DOMAIN="csi-dynamic" KIND="dynamic" GCLOUD_CLUSTER_REGION=${GCLOUD_CLUSTER_REGION:-"us-central1"} GCLOUD_NODE_TAINTS="cambridgesemantics.com/dedicated=dynamic:NoSchedule,cloud.google.com/gke-preemptible="false":NoSchedule" GCLOUD_PROJECT_ID=${GCLOUD_PROJECT_ID:-"cloud-project-1592"} GKE_IMAGE_TYPE="cos_containerd" GKE_NODE_VERSION="1.19.9-gke.1900" K8S_CLUSTER_NAME=${K8S_CLUSTER_NAME:-"csi-k8s-cluster"} NODE_LABELS="cambridgesemantics.com/node-purpose=anzograph,cambridgesemantics.com/description=k8snode" MACHINE_TYPES="n1-standard-4" TAGS="csi-anzo" METADATA="disable-legacy-endpoints=true" MAX_PODS_PER_NODE=16 MAX_NODES=64 MIN_NODES=0 NUM_NODES=1 DISK_SIZE="100Gb" DISK_TYPE="pd-ssd"
Create the Node Pools
After defining the requirements for the node pools, run the create_nodepools.sh script in the gcloud
directory to create each type of node pool. Run the script with the following command. Run it once for each type of pool. The arguments are described below.
./create_nodepools.sh -c <config_file_name> [ -d <config_file_directory> ] [ -f | --force ] [ -h | --help ]
-c <config_file_name>
This is a required argument that specifies the name of the configuration file (i.e., nodepool_operator.conf, nodepool_anzograph.conf, or nodepool_dynamic.conf) that supplies the node pool requirements. For example, -c nodepool_dynamic.conf.

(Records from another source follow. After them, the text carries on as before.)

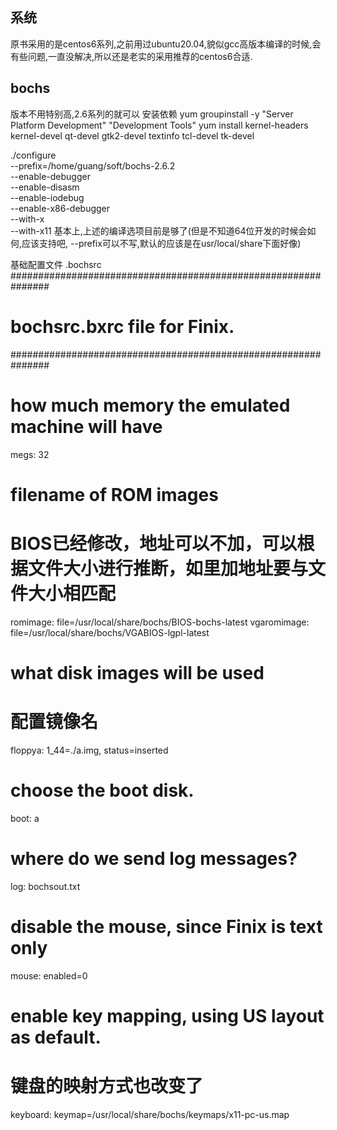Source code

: ## 系统
原书采用的是centos6系列,之前用过ubuntu20.04,貌似gcc高版本编译的时候,会有些问题,一直没解决,所以还是老实的采用推荐的centos6合适.
## bochs
版本不用特别高,2.6系列的就可以
安装依赖
yum groupinstall -y "Server Platform Development" "Development Tools"
yum install kernel-headers kernel-devel qt-devel gtk2-devel textinfo tcl-devel tk-devel

./configure \
--prefix=/home/guang/soft/bochs-2.6.2 \
--enable-debugger \
--enable-disasm \
--enable-iodebug \
--enable-x86-debugger \
--with-x \
--with-x11
基本上,上述的编译选项目前是够了(但是不知道64位开发的时候会如何,应该支持吧, --prefix可以不写,默认的应该是在usr/local/share下面好像)

基础配置文件  .bochsrc
###############################################################
# bochsrc.bxrc file for Finix.
###############################################################

# how much memory the emulated machine will have
megs: 32

# filename of ROM images
# BIOS已经修改，地址可以不加，可以根据文件大小进行推断，如里加地址要与文件大小相匹配
romimage: file=/usr/local/share/bochs/BIOS-bochs-latest
vgaromimage: file=/usr/local/share/bochs/VGABIOS-lgpl-latest

# what disk images will be used 
# 配置镜像名
floppya: 1_44=./a.img, status=inserted

# choose the boot disk.
boot: a

# where do we send log messages?
log: bochsout.txt

# disable the mouse, since Finix is text only
mouse: enabled=0

# enable key mapping, using US layout as default.
# 键盘的映射方式也改变了
keyboard: keymap=/usr/local/share/bochs/keymaps/x11-pc-us.map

-d <config_file_directory>
This is an optional argument that specifies the path and directory name for the configuration file specified for the -c argument. If you are using the original gcloud
directory file structure and the configuration file is in the conf.d
directory, you do not need to specify the -d argument. If you created a separate directory structure for different Anzo environments, include the -d option. For example, -d /gcloud/env1/conf.
-f | --force
This is an optional argument that controls whether the script prompts for confirmation before proceeding with each stage involved in creating the node pool. If -f (--force) is specified, the script assumes the answer is "yes" to all prompts and does not display them.
-h | --help
This argument is an optional flag that you can specify to display the help from the create_nodepools.sh script.

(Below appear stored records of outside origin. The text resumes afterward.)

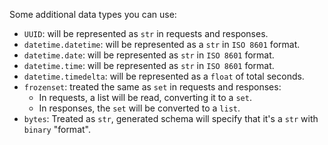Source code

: Some additional data types you can use:
- `UUID`: will be represented as `str` in requests and responses.
- `datetime.datetime`: will be represented as a `str` in `ISO 8601` format.
- `datetime.date`: will be represented as `str` in `ISO 8601` format.
- `datetime.time`: will be represented as `str` in `ISO 8601` format.
- `datetime.timedelta`: will be represented as a `float` of total seconds.
- `frozenset`: treated the same as `set` in requests and responses:
	- In requests, a list will be read, converting it to a `set`.
	- In responses, the `set` will be converted to a `list`.
- `bytes`: Treated as `str`, generated schema will specify that it's a `str` with `binary` "format".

For example, the following command runs the create_nodepools script, using nodepool_operator.conf as input to the script. Since nodepool_operator.conf is in the conf.d directory, the -d argument is excluded:
./create_nodepools.sh -c nodepool_operator.conf
The script validates that the required software packages are installed and that the versions are compatible with the deployment. It also displays an overview of the deployment details based on the values in the specified configuration file. For example:
Operating System : CentOS Linux - Google Cloud SDK: 322.0.0 alpha: 2021.01.05 beta: 2021.01.05 bq: 2.0.64 core: 2021.01.05 gsutil: 4.57 kubectl cli version: Client Version: v1.19.12 valid Deployment details: Project : cloud-project-1592 Region : us-central1 GKE Cluster : csi-k8s-cluster
The script then prompts you to proceed with deploying each component of the node pool. Type y and press Enter to proceed with the configuration.
When creating the AnzoGraph and Dynamic node pools, there is a stage when the script prompts, Do you want to tune the nodepools?. It is important to answer y (yes) so that the kernel tuning and security policies from the related nodepool_*_tuner.yaml file are applied to the node pool configuration.
Once the Operator, AnzoGraph, and Dynamic node pools are created, the next step is to create a Cloud Location in Anzo so that Anzo can connect to the GKE cluster and deploy applications. See Connecting to a Cloud Location.